§ **Task to carry out**: Take the line containing "ClipMemo 是你的音视频知识库。自 2023" as the first and the last line of the records below as the end, and please set down only what lies between them exactly, both ends included.

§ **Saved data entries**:
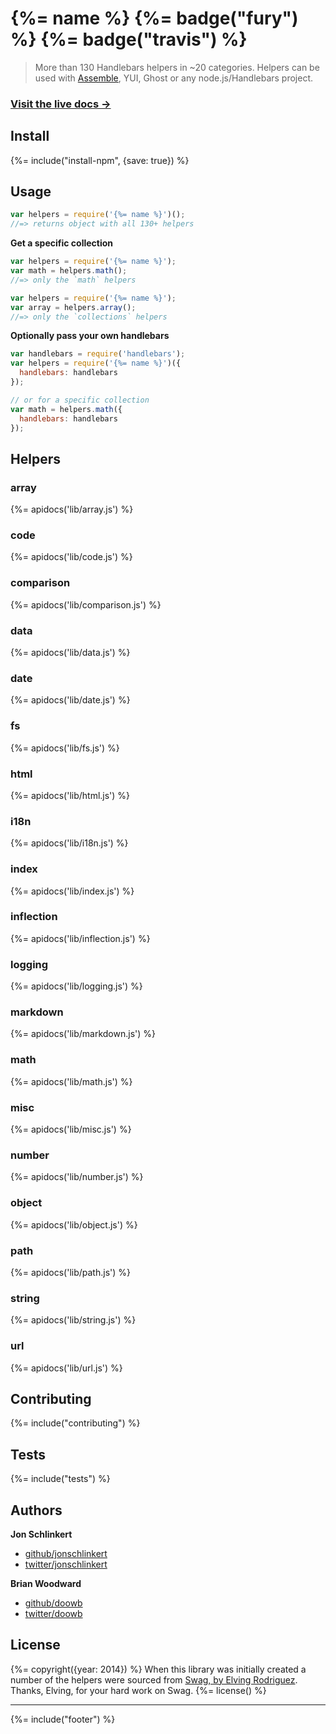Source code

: # {%= name %} {%= badge("fury") %} {%= badge("travis") %}

> More than 130 Handlebars helpers in ~20 categories. Helpers can be used with [Assemble](https://github.com/assemble/assemble), YUI, Ghost or any node.js/Handlebars project.

### [Visit the live docs →](http://assemble.io/helpers/)

<!-- toc -->

## Install
{%= include("install-npm", {save: true}) %}

## Usage

```js
var helpers = require('{%= name %}')();
//=> returns object with all 130+ helpers
```

**Get a specific collection**

```js
var helpers = require('{%= name %}');
var math = helpers.math();
//=> only the `math` helpers

var helpers = require('{%= name %}');
var array = helpers.array();
//=> only the `collections` helpers
```

**Optionally pass your own handlebars**

```js
var handlebars = require('handlebars');
var helpers = require('{%= name %}')({
  handlebars: handlebars
});

// or for a specific collection
var math = helpers.math({
  handlebars: handlebars
});
```

## Helpers

### array
{%= apidocs('lib/array.js') %}

### code
{%= apidocs('lib/code.js') %}

### comparison
{%= apidocs('lib/comparison.js') %}

### data
{%= apidocs('lib/data.js') %}

### date
{%= apidocs('lib/date.js') %}

### fs
{%= apidocs('lib/fs.js') %}

### html
{%= apidocs('lib/html.js') %}

### i18n
{%= apidocs('lib/i18n.js') %}

### index
{%= apidocs('lib/index.js') %}

### inflection
{%= apidocs('lib/inflection.js') %}

### logging
{%= apidocs('lib/logging.js') %}

### markdown
{%= apidocs('lib/markdown.js') %}

### math
{%= apidocs('lib/math.js') %}

### misc
{%= apidocs('lib/misc.js') %}

### number
{%= apidocs('lib/number.js') %}

### object
{%= apidocs('lib/object.js') %}

### path
{%= apidocs('lib/path.js') %}

### string
{%= apidocs('lib/string.js') %}

### url
{%= apidocs('lib/url.js') %}

## Contributing
{%= include("contributing") %}

## Tests
{%= include("tests") %}

## Authors

**Jon Schlinkert**
 
+ [github/jonschlinkert](https://github.com/jonschlinkert)
+ [twitter/jonschlinkert](http://twitter.com/jonschlinkert) 
 
**Brian Woodward**
 
+ [github/doowb](https://github.com/doowb)
+ [twitter/doowb](http://twitter.com/doowb) 


## License
{%= copyright({year: 2014}) %}
When this library was initially created a number of the helpers were sourced from [Swag, by Elving Rodriguez](http://elving.github.com/swag/). Thanks, Elving, for your hard work on Swag.
{%= license() %}

***

{%= include("footer") %}


[assemble]: https://github.com/assemble/assemble
[verb]: https://github.com/verbose/verb
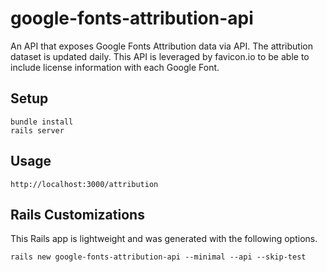 # google-fonts-attribution-api

An API that exposes Google Fonts Attribution data via API. The attribution dataset is updated daily. This API is leveraged by favicon.io to be able to include license information with each Google Font.

## Setup

```
bundle install
rails server
```

## Usage

```
http://localhost:3000/attribution
```

## Rails Customizations

This Rails app is lightweight and was generated with the following options.

```
rails new google-fonts-attribution-api --minimal --api --skip-test
```
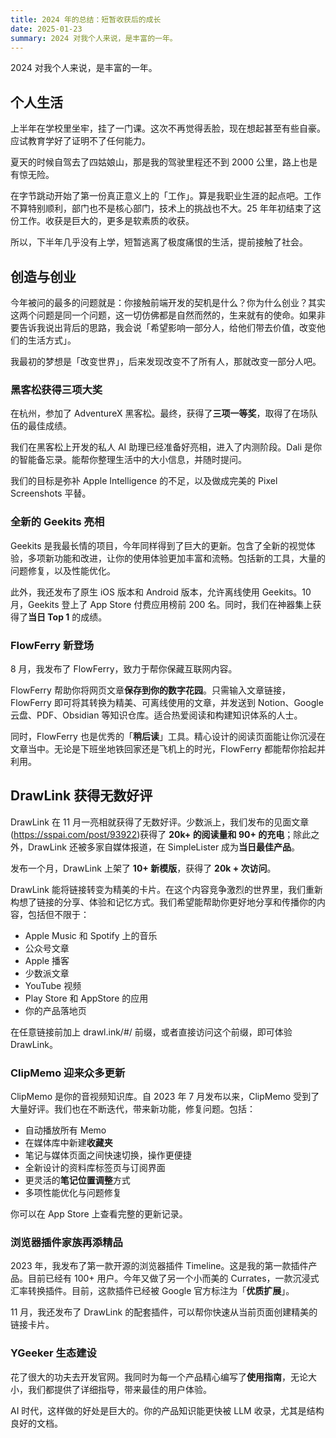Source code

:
```yaml
---
title: 2024 年的总结：短暂收获后的成长
date: 2025-01-23
summary: 2024 对我个人来说，是丰富的一年。
---
```



2024 对我个人来说，是丰富的一年。

## 个人生活

上半年在学校里坐牢，挂了一门课。这次不再觉得丢脸，现在想起甚至有些自豪。应试教育学好了证明不了任何能力。

夏天的时候自驾去了四姑娘山，那是我的驾驶里程还不到 2000 公里，路上也是有惊无险。

在字节跳动开始了第一份真正意义上的「工作」。算是我职业生涯的起点吧。工作不算特别顺利，部门也不是核心部门，技术上的挑战也不大。25 年年初结束了这份工作。收获是巨大的，更多是软素质的收获。

所以，下半年几乎没有上学，短暂逃离了极度痛恨的生活，提前接触了社会。

## 创造与创业

今年被问的最多的问题就是：你接触前端开发的契机是什么？你为什么创业？其实这两个问题是同一个问题，这一切仿佛都是自然而然的，生来就有的使命。如果非要告诉我说出背后的思路，我会说「希望影响一部分人，给他们带去价值，改变他们的生活方式」。

我最初的梦想是「改变世界」，后来发现改变不了所有人，那就改变一部分人吧。

### 黑客松获得三项大奖

在杭州，参加了 AdventureX 黑客松。最终，获得了**三项一等奖**，取得了在场队伍的最佳成绩。

我们在黑客松上开发的私人 AI 助理已经准备好亮相，进入了内测阶段。Dali 是你的智能备忘录。能帮你整理生活中的大小信息，并随时提问。

我们的目标是弥补 Apple Intelligence 的不足，以及做成完美的 Pixel Screenshots 平替。

### 全新的 Geekits 亮相

Geekits 是我最长情的项目，今年同样得到了巨大的更新。包含了全新的视觉体验，多项新功能和改进，让你的使用体验更加丰富和流畅。包括新的工具，大量的问题修复，以及性能优化。

此外，我还发布了原生 iOS 版本和 Android 版本，允许离线使用 Geekits。10 月，Geekits 登上了 App Store 付费应用榜前 200 名。同时，我们在神器集上获得了**当日 Top 1** 的成绩。

### FlowFerry 新登场

8 月，我发布了 FlowFerry，致力于帮你保藏互联网内容。

FlowFerry 帮助你将网页文章**保存到你的数字花园**。只需输入文章链接，FlowFerry 即可将其转换为精美、可离线使用的文章，并发送到 Notion、Google 云盘、PDF、Obsidian 等知识仓库。适合热爱阅读和构建知识体系的人士。

同时，FlowFerry 也是优秀的「**稍后读**」工具。精心设计的阅读页面能让你沉浸在文章当中。无论是下班坐地铁回家还是飞机上的时光，FlowFerry 都能帮你拾起并利用。

## DrawLink 获得无数好评

DrawLink 在 11 月一亮相就获得了无数好评。少数派上，我们发布的见面文章(https://sspai.com/post/93922)获得了 **20k+ 的阅读量和 90+ 的充电**；除此之外，DrawLink 还被多家自媒体报道，在 SimpleLister 成为**当日最佳产品**。

发布一个月，DrawLink 上架了 **10+ 新模版**，获得了 **20k + 次访问**。

DrawLink 能将链接转变为精美的卡片。在这个内容竞争激烈的世界里，我们重新构想了链接的分享、体验和记忆方式。我们希望能帮助你更好地分享和传播你的内容，包括但不限于：
- Apple Music 和 Spotify 上的音乐
- 公众号文章
- Apple 播客
- 少数派文章
- YouTube 视频
- Play Store 和 AppStore 的应用
- 你的产品落地页

在任意链接前加上 drawl.ink/#/ 前缀，或者直接访问这个前缀，即可体验 DrawLink。

### ClipMemo 迎来众多更新

ClipMemo 是你的音视频知识库。自 2023 年 7 月发布以来，ClipMemo 受到了大量好评。我们也在不断迭代，带来新功能，修复问题。包括：
- 自动播放所有 Memo
- 在媒体库中新建**收藏夹**
- 笔记与媒体页面之间快速切换，操作更便捷
- 全新设计的资料库标签页与订阅界面
- 更灵活的**笔记位置调整**方式
- 多项性能优化与问题修复

你可以在 App Store 上查看完整的更新记录。

### 浏览器插件家族再添精品

2023 年，我发布了第一款开源的浏览器插件 Timeline。这是我的第一款插件产品。目前已经有 100+ 用户。今年又做了另一个小而美的 Currates，一款沉浸式汇率转换插件。目前，这款插件已经被 Google 官方标注为「**优质扩展**」。

11 月，我还发布了 DrawLink 的配套插件，可以帮你快速从当前页面创建精美的链接卡片。

### YGeeker 生态建设

花了很大的功夫去开发官网。我同时为每一个产品精心编写了**使用指南**，无论大小，我们都提供了详细指导，带来最佳的用户体验。

AI 时代，这样做的好处是巨大的。你的产品知识能更快被 LLM 收录，尤其是结构良好的文档。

§ **Output below**:
ClipMemo 是你的音视频知识库。自 2023 年 7 月发布以来，ClipMemo 受到了大量好评。我们也在不断迭代，带来新功能，修复问题。包括：
- 自动播放所有 Memo
- 在媒体库中新建**收藏夹**
- 笔记与媒体页面之间快速切换，操作更便捷
- 全新设计的资料库标签页与订阅界面
- 更灵活的**笔记位置调整**方式
- 多项性能优化与问题修复

你可以在 App Store 上查看完整的更新记录。

### 浏览器插件家族再添精品

2023 年，我发布了第一款开源的浏览器插件 Timeline。这是我的第一款插件产品。目前已经有 100+ 用户。今年又做了另一个小而美的 Currates，一款沉浸式汇率转换插件。目前，这款插件已经被 Google 官方标注为「**优质扩展**」。

11 月，我还发布了 DrawLink 的配套插件，可以帮你快速从当前页面创建精美的链接卡片。

### YGeeker 生态建设

花了很大的功夫去开发官网。我同时为每一个产品精心编写了**使用指南**，无论大小，我们都提供了详细指导，带来最佳的用户体验。

AI 时代，这样做的好处是巨大的。你的产品知识能更快被 LLM 收录，尤其是结构良好的文档。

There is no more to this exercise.